Cash flow: what it is and how it protects you from insolvency

JUDr. Ondřej Preuss, Ph.D.
23. November 2025
15 minutes of reading
15 minutes of reading
Tax law

When you say cash flow, most entrepreneurs think of an Excel spreadsheet, a report from an accounting program or a nervous glance at the bank account a few days before payday. But few people associate cash flow with the law. Yet a company’s cash flow often determines whether you end up as a successful entrepreneur or in insolvency, whether you will be liable only for the company’s assets or also for your own home, and whether the tax authorities will come after you personally.

In this article, we will first explain what cash flow is and how it differs from ordinary profit. We will follow up by explaining exactly what operating cash flow means and why it is crucial to the day-to-day survival of a business. We will also show how cash flow relates to insolvency and the obligation to file for insolvency, the point at which it is no longer just an economic problem, but also a legal obligation. Finally, we will explain why monitoring and managing cash flow is part of the due diligence process and how it can help you avoid personal liability for company debts.

What is cash flow

Cash flow, or cash flow, is essentially the movement of money in and out of your account.
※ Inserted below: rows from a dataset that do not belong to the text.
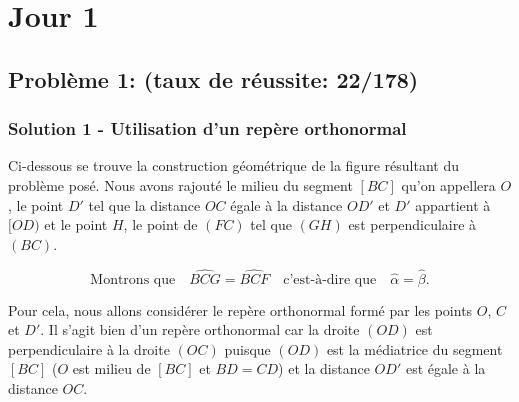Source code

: \documentclass[12pt,a4paper,article]{memoir}
\begin{document}
\section{Jour 1}
\subsection{Problème 1: (taux de réussite: 22/178)}
\subsubsection{Solution 1 - Utilisation d'un repère orthonormal}

Ci-dessous se trouve la construction géométrique de la figure résultant du problème posé. Nous avons rajouté le milieu du segment $[BC]$ qu'on appellera $O$, le point $D'$ tel que la distance $OC$ égale à la distance $OD'$ et $D'$ appartient à $[OD)$ et le point $H$, le point de $(FC)$ tel que $(GH)$ est perpendiculaire à $(BC)$.
 
 \begin{equation}
 \textrm{Montrons que} \quad \widehat{BCG} = \widehat{BCF} \quad \textrm{c'est-à-dire que} \quad \hat{\alpha} = \hat{\beta}.
 \label{question-pb-1-sol-1}
 \end{equation}

Pour cela, nous allons considérer le repère orthonormal formé par les points $O$, $C$ et $D'$. Il s'agit bien d'un repère orthonormal car la droite $(OD)$ est perpendiculaire à la droite $(OC)$ puisque $(OD)$ est la médiatrice du segment $[BC]$ ($O$ est milieu de $[BC]$ et $BD = CD$) et la distance $OD'$ est égale à la distance $OC$.
\end{document}
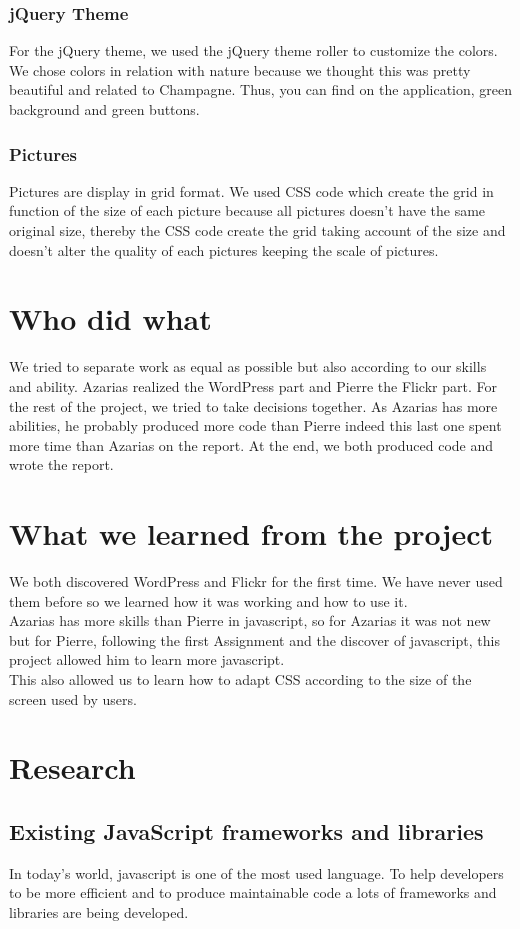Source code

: \documentclass[12pt]{report}%
\begin{document}
\subsection{jQuery Theme}
For the jQuery theme, we used the jQuery theme roller to customize the colors. We chose colors in relation with nature because we thought this was pretty beautiful and related to Champagne. Thus, you can find on the application,  green background and green buttons.
\subsection{Pictures}
Pictures are display in grid format. We used CSS code which create the grid in function of the size of each picture because all pictures doesn't have the same original size, thereby the CSS code create the grid taking account of the size and doesn't alter the quality of each pictures keeping the scale of pictures.

\chapter{Who did what}
We tried to separate work as equal as possible but also according to our skills and ability. Azarias realized the WordPress part and Pierre the Flickr part. For the rest of the project, we tried to take decisions together. As Azarias has more abilities, he probably produced more code than Pierre indeed this last one spent more time than Azarias on the report. At the end, we both produced code and wrote the report. 

\chapter{What we learned from the project}
We both discovered WordPress and Flickr for the first time. We have never used them before so we learned how it was working and how to use it.\\
Azarias has more skills than Pierre in javascript, so for Azarias it was not new but for Pierre, following the first Assignment and the discover of javascript, this project allowed him to learn more javascript.\\
This also allowed us to learn how to adapt CSS according to the size of the screen used by users. 

\chapter{Research}
\section{Existing JavaScript frameworks and libraries}
In today's world, javascript is one of the most used language. To help developers to be more efficient and to produce maintainable code a lots of frameworks and libraries are being developed. 
\end{document}
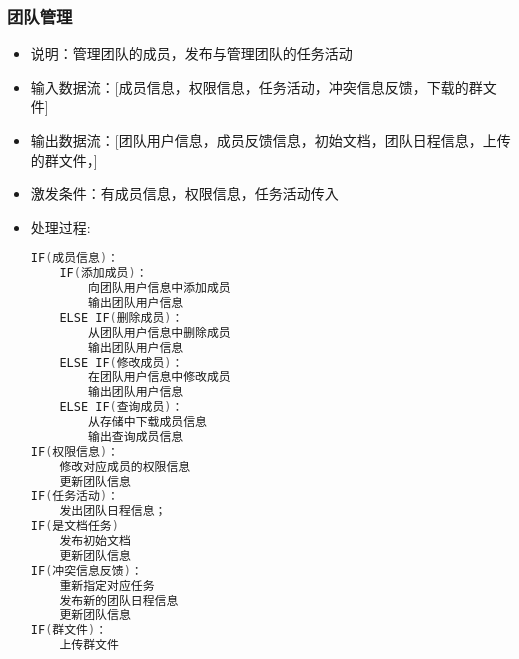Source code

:             \subsubsection{团队管理}
            \begin{itemize}
                \item 说明：管理团队的成员，发布与管理团队的任务活动
                \item 输入数据流：[成员信息，权限信息，任务活动，冲突信息反馈，下载的群文件]
                \item 输出数据流：[团队用户信息，成员反馈信息，初始文档，团队日程信息，上传的群文件，]
                \item 激发条件：有成员信息，权限信息，任务活动传入
                \item 处理过程:
\begin{lstlisting}[language=C, caption=团队管理, label={code:first-code}]
IF(成员信息)：
    IF(添加成员)：
        向团队用户信息中添加成员
        输出团队用户信息
    ELSE IF(删除成员)：
        从团队用户信息中删除成员
        输出团队用户信息
    ELSE IF(修改成员)：
        在团队用户信息中修改成员
        输出团队用户信息
    ELSE IF(查询成员)：
        从存储中下载成员信息
        输出查询成员信息
IF(权限信息)：
    修改对应成员的权限信息
    更新团队信息
IF(任务活动)：
    发出团队日程信息；
IF(是文档任务)
    发布初始文档
    更新团队信息
IF(冲突信息反馈)：
    重新指定对应任务
    发布新的团队日程信息
    更新团队信息
IF(群文件)：
    上传群文件
\end{lstlisting}
            \end{itemize}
Cash flow is actually the difference between cash receipts and cash disbursements over a period of time – typically a month or a year. While profit is an accounting variable (revenue minus expenses), cash flow tells you how much money actually flowed in and out. So it could be that you have a profit according to your books, but at the same time your bank account is empty. Typically if you invoice a lot but customers pay late, spend on inventory, investments or paying off old debts, or have high loan and lease payments.

So, in practice, while profits look nice on the annual report, cash flow determines whether you pay wages, VAT and rent tomorrow. This is also important from a legislative point of view – the law does not address whether you are in profit on paper, but whether you pay your debts on time.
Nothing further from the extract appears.